Found myself in a situation where having newValue or some new currentValue variable would help in the body of didSet where currently only oldValue special variable is available:
Without it I need to use the name of the property explicitly which is visually somewhat more noisy, somewhat harder to parse and process mentally and somewhat more error prone:
If you've got a scenario where you must do something only after the value is set, this sort of copy and paste is still a good sign that you can consider refactoring.

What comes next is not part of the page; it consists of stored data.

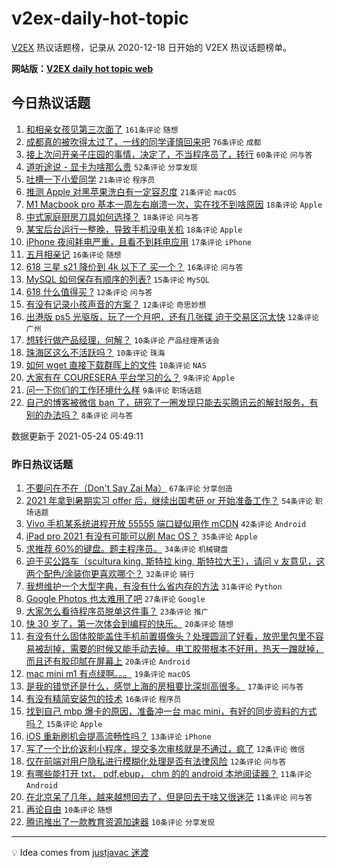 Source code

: # v2ex-daily-hot-topic

[V2EX](https://www.v2ex.com/) 热议话题榜，记录从 2020-12-18 日开始的 V2EX 热议话题榜单。

**网站版：[V2EX daily hot topic web](https://boojack.github.io/v2ex-daily-hot-topic-web/)**

## 今日热议话题

<!-- TODAY BEGIN -->

1. [和相亲女孩见第三次面了](https://www.v2ex.com/t/778770) `161条评论` `随想`
1. [成都真的被吹得太过了，一线的同学谨慎回来吧](https://www.v2ex.com/t/778775) `76条评论` `成都`
1. [接上次问开亲子庄园的事情，决定了，不当程序员了，转行](https://www.v2ex.com/t/778780) `60条评论` `问与答`
1. [道听途说 - 显卡为啥那么贵](https://www.v2ex.com/t/778757) `52条评论` `分享发现`
1. [吐槽一下小爱同学](https://www.v2ex.com/t/778799) `21条评论` `程序员`
1. [推测 Apple 对黑苹果洗白有一定容忍度](https://www.v2ex.com/t/778760) `21条评论` `macOS`
1. [M1 Macbook pro 基本一周左右崩溃一次，实在找不到啥原因](https://www.v2ex.com/t/778782) `18条评论` `Apple`
1. [中式家庭厨房刀具如何选择？](https://www.v2ex.com/t/778768) `18条评论` `问与答`
1. [某宝后台运行一整晚，导致手机没电关机](https://www.v2ex.com/t/778756) `18条评论` `Apple`
1. [iPhone 夜间耗电严重，且看不到耗电应用](https://www.v2ex.com/t/778753) `17条评论` `iPhone`
1. [五月相亲记](https://www.v2ex.com/t/778803) `16条评论` `随想`
1. [618 三星 s21 降价到 4k 以下了 买一个？](https://www.v2ex.com/t/778769) `16条评论` `问与答`
1. [MySQL 如何保存有顺序的列表?](https://www.v2ex.com/t/778830) `15条评论` `MySQL`
1. [618 什么值得买 ?](https://www.v2ex.com/t/778822) `12条评论` `问与答`
1. [有没有记录小孩声音的方案？](https://www.v2ex.com/t/778811) `12条评论` `奇思妙想`
1. [出港版 ps5 光驱版，玩了一个月吧，还有几张碟 迫于交易区沉太快](https://www.v2ex.com/t/778786) `12条评论` `广州`
1. [想转行做产品经理，何解？](https://www.v2ex.com/t/778812) `10条评论` `产品经理茶话会`
1. [珠海区这么不活跃吗？](https://www.v2ex.com/t/778792) `10条评论` `珠海`
1. [如何 wget 直接下载群晖上的文件](https://www.v2ex.com/t/778785) `10条评论` `NAS`
1. [大家有在 COURESERA 平台学习的么？](https://www.v2ex.com/t/778809) `9条评论` `Apple`
1. [问一下你们的工作环境什么样](https://www.v2ex.com/t/778806) `9条评论` `职场话题`
1. [自己的博客被微信 ban 了，研究了一圈发现只能去买腾讯云的解封服务，有别的办法吗？](https://www.v2ex.com/t/778833) `8条评论` `问与答`

数据更新于 2021-05-24 05:49:11

<!-- TODAY END -->

### 昨日热议话题

<!-- YESTERDAY BEGIN -->

1. [不要问在不在（Don't Say Zai Ma）](https://www.v2ex.com/t/778681) `67条评论` `分享创造`
1. [2021 年拿到暑期实习 offer 后，继续出国考研 or 开始准备工作？](https://www.v2ex.com/t/778644) `54条评论` `职场话题`
1. [Vivo 手机某系统进程开放 55555 端口疑似用作 mCDN](https://www.v2ex.com/t/778678) `42条评论` `Android`
1. [iPad pro 2021 有没有可能可以刷 Mac OS？](https://www.v2ex.com/t/778642) `35条评论` `Apple`
1. [求推荐 60%的键盘。题主程序员。](https://www.v2ex.com/t/778654) `34条评论` `机械键盘`
1. [迫于买公路车（scultura king, 斯特拉 king, 斯特拉大王），请问 v 友意见，这两个配色/涂装你更喜欢哪个？](https://www.v2ex.com/t/778633) `32条评论` `骑行`
1. [我想维护一个大型字典，有没有什么省内存的方法](https://www.v2ex.com/t/778691) `31条评论` `Python`
1. [Google Photos 也太难用了吧](https://www.v2ex.com/t/778695) `27条评论` `Google`
1. [大家怎么看待程序员脱单这件事？](https://www.v2ex.com/t/778639) `23条评论` `推广`
1. [快 30 岁了，第一次体会到编程的快乐。](https://www.v2ex.com/t/778713) `20条评论` `随想`
1. [有没有什么固体胶能盖住手机前置摄像头？处理圆润了好看，放兜里包里不容易被刮掉，需要的时候又能手动去掉。电工胶带根本不好用，热天一蹭就掉，而且还有胶印腻在屏幕上](https://www.v2ex.com/t/778738) `20条评论` `Android`
1. [mac mini m1 有点绿啊。。。](https://www.v2ex.com/t/778692) `19条评论` `macOS`
1. [是我的错觉还是什么，感觉上海的房租要比深圳高很多。](https://www.v2ex.com/t/778706) `17条评论` `问与答`
1. [有没有精简安装包的技术](https://www.v2ex.com/t/778632) `16条评论` `程序员`
1. [找到自己 mbp 爆卡的原因，准备冲一台 mac mini，有好的同步资料的方式吗？](https://www.v2ex.com/t/778726) `15条评论` `Apple`
1. [iOS 重新刷机会提高流畅性吗？](https://www.v2ex.com/t/778740) `13条评论` `iPhone`
1. [写了一个比价返利小程序，提交多次审核就是不通过，疯了](https://www.v2ex.com/t/778690) `12条评论` `微信`
1. [仅在前端对用户隐私进行模糊化处理是否有法律风险](https://www.v2ex.com/t/778659) `12条评论` `问与答`
1. [有哪些能打开 txt， pdf,ebup， chm 的的 android 本地阅读器？](https://www.v2ex.com/t/778721) `11条评论` `Android`
1. [在北京呆了几年，越来越想回去了，但是回去干啥又很迷茫](https://www.v2ex.com/t/778679) `11条评论` `问与答`
1. [再论自由](https://www.v2ex.com/t/778742) `10条评论` `随想`
1. [腾讯推出了一款教育资源加速器](https://www.v2ex.com/t/778675) `10条评论` `分享发现`

<!-- YESTERDAY END -->

---

💡 Idea comes from [justjavac 迷渡](https://github.com/justjavac/)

The very powerful @dynamicMemberLookup feature allows you to write a wrapper type so that you can make sure that setting any property triggers calling the function you want, without requiring you to copy and paste your code over and over again:
// Storage type.
struct _S {
var a, b, c: String
}
// Wrapper type.
@dynamicMemberLookup
struct S {
var _s: _S
func f(_: String) {
print("Hello, World!")
}
subscript(dynamicMember keyPath: WritableKeyPath<_S, String>) -> String {
get { _s[keyPath: keyPath] }
set {
_s[keyPath: keyPath] = newValue
f(newValue)
}
}
}
You can even make the wrapping type generic so that multiple different struct types can have that functionality.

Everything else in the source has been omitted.